Ireland, who got her start in licensing in 1993 selling socks through Kmart, started working with Winters and Sterling as her managers in 1989 and later gave them power of attorney for herself and Olsen. Peter Mainstain was named trustee for the couple in 1992 and served until 2016 when he was replaced by Winters and Sterling as co-trustees, according to the lawsuit. The lawsuit alleges that Winters and Sterling obtained a $4.55-million loan in 2017 and spent the proceeds, an action that reportedly wasn’t discovered until 2025 after Ireland and Olsen were named trustees. 

“While Kathy’s tireless work and integrity was real, and while the value of the brand and the business and gross income she and Greg generated surely could and should have left them with wealth and financial security for their retirement years, the corrupt defendants’ management of the money was a sham,” the lawsuit alleges.  

In a LinkedIn post, Kathy Ireland Worldwide Chairman and CEO Brittany Duncan alleged that Ireland is trying to “escape” $25 million in litigation stemming from “a matter of fraud” discovered last year. The company has “supported” Ireland “in every possible way,” including settling outstanding lawsuits, Duncan wrote. 

And while industry experts don’t expect this ongoing legal action will result in triggering exit clauses in current agreements, it does mean some companies are adjusting their strategies.  

This is true for MainStreetChamber (MSC) Holdings, an investment and licensing firm that first met with Kathy Ireland Worldwide in 2021. MSC was going to become Kathy Ireland’s licensing arm but ended those plans amid the legal battle, CEO Larry Kozin said.
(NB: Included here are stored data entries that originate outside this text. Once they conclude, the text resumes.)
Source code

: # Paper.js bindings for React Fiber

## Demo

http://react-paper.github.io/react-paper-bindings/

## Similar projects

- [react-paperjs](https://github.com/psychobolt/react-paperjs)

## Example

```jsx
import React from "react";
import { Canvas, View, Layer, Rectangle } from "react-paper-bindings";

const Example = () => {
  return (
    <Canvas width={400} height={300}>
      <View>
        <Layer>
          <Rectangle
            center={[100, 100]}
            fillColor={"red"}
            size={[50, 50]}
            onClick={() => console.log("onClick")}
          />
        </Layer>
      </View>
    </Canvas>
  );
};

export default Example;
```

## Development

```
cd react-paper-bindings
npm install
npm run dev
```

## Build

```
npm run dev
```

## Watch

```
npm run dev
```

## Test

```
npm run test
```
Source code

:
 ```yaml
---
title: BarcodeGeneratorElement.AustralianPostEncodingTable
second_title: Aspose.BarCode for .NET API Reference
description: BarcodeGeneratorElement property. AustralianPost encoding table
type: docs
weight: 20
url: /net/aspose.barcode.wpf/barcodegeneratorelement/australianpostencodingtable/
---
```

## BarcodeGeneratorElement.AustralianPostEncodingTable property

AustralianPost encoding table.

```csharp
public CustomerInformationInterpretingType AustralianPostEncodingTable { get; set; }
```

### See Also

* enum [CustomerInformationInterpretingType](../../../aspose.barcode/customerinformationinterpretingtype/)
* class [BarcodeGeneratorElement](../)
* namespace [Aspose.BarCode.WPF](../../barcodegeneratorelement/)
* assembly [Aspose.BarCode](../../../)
MSC is a publicly traded company that also operates Advanced Licensing. Kathy Ireland Worldwide owned 20% of MSC, which was split between the company and Ireland herself, Kozin said. Under a new contract, Ireland surrendered her shares last October and MSC remains in discussion with Kathy Ireland Worldwide about its stake. 

MSC also had plans for a Kathy Ireland Laundry laundromat business but has discontinued the effort, Kozin said. It has since acquired a series of companies effective April 1. It plans to sell up to 49% of the acquired companies and keep majority control. MSC is representing actress Bo Dereck for licensing, a partnership that has spawned a 12-model Perfect 10 mattress line.   
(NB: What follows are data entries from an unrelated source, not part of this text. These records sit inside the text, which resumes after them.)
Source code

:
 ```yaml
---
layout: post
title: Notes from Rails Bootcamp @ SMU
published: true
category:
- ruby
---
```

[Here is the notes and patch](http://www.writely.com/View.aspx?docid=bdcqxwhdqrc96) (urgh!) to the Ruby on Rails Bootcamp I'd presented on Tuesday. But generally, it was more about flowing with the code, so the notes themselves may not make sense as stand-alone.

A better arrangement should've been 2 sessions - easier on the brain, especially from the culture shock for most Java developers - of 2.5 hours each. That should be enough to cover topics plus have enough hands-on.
“We have been in a holding pattern for everything and even though this is very unfortunate and a terrible situation for shareholders, at least we know we can move on and wish them well,” said Kozin, whose company parted with the Kathy Ireland Worldwide organization last weekend.  “We had a contract with Kathy Ireland Worldwide and legally changed our name to kathy ireland Licensing but gave that up in good faith and hope Kathy can rebuild her brand.” 

In the past, the industry has seen cases where exit clauses were triggered and licensing partners had to drastically rethink their strategies. Chef and TV personality Paula Dean, for example, had her cookware brand dropped by Walmart and her name removed from Caesars Entertainment restaurants in 2013 after she admitted to using a racial slur.  

Brothers and social media influencers Jake and Logan Paul, however, have maintained licensing programs despite multiple controversies. Jake Paul was at one point represented by Brand Central, an agreement that has since ended, and he has gone on to build a deodorant and body wash brand.  

“Consumer trust erosion is strongest when the celebrity causes the scandal, not when they expose wrongdoing,” said Pamela Deese, a Partner at the law firm ArentFox Schiff. “Where the celebrity is seen as correcting injustice, reputational damage is often temporary or negligible. Fraud victim lawsuits can even reinforce perceptions of integrity, transparency, and accountability—particularly for founder led licensing.”